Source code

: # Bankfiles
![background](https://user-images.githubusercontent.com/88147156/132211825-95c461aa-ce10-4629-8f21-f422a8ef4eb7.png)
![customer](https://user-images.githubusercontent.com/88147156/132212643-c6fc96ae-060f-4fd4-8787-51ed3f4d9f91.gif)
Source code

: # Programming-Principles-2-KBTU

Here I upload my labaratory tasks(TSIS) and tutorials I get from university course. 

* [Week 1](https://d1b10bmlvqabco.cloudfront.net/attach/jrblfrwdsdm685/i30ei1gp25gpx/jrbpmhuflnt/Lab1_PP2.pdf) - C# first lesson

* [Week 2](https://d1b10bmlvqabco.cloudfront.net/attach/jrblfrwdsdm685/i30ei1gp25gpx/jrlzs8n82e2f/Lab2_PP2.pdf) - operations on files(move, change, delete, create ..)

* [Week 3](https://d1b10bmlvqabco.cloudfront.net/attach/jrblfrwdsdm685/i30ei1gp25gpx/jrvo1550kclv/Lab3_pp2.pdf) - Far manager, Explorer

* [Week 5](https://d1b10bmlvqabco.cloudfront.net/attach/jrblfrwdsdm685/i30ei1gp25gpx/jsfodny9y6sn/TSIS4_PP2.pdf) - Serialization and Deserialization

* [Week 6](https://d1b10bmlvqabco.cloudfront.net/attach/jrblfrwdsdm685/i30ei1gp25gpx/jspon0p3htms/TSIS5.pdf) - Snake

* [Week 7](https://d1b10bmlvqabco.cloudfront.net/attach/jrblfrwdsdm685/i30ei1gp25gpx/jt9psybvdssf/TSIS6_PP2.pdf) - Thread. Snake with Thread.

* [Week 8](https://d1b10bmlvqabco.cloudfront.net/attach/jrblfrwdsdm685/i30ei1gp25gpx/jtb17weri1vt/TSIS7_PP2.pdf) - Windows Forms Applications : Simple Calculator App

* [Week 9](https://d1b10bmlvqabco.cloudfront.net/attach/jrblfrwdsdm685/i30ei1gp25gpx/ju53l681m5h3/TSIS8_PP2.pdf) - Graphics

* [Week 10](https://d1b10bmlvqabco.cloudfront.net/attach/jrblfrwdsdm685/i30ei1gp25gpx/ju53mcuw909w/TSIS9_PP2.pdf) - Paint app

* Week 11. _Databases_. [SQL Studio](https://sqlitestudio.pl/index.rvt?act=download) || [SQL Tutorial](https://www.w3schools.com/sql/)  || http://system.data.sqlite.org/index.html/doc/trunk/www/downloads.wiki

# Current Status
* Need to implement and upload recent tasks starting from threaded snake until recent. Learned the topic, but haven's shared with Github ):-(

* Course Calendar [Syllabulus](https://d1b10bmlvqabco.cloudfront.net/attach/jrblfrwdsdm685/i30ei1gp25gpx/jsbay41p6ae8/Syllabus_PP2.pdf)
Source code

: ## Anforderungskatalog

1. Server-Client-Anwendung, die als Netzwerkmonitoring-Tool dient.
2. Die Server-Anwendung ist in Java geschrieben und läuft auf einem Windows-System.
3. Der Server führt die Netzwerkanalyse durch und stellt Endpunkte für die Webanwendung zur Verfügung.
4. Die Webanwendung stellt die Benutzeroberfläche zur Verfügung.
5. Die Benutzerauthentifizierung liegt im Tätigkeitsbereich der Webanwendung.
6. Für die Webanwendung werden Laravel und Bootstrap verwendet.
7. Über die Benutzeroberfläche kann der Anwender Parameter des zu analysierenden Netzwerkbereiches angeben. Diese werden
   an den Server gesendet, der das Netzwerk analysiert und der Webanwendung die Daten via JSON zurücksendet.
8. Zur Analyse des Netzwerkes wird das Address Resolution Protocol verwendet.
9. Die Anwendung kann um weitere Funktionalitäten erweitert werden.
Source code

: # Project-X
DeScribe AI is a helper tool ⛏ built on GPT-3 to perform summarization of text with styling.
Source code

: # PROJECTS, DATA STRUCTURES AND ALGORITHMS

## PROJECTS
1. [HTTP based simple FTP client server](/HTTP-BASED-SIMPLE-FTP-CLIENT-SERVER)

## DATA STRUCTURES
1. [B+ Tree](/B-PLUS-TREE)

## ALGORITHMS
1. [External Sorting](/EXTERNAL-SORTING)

• **Problem statement**: From the first line of the listing above to the line that contains "Here I upload", inclusive, restate every line word for word. Nothing else belongs in the answer.

• **Your response**:
Source code

: # Bankfiles
![background](https://user-images.githubusercontent.com/88147156/132211825-95c461aa-ce10-4629-8f21-f422a8ef4eb7.png)
![customer](https://user-images.githubusercontent.com/88147156/132212643-c6fc96ae-060f-4fd4-8787-51ed3f4d9f91.gif)
Source code

: # Programming-Principles-2-KBTU

Here I upload my labaratory tasks(TSIS) and tutorials I get from university course. 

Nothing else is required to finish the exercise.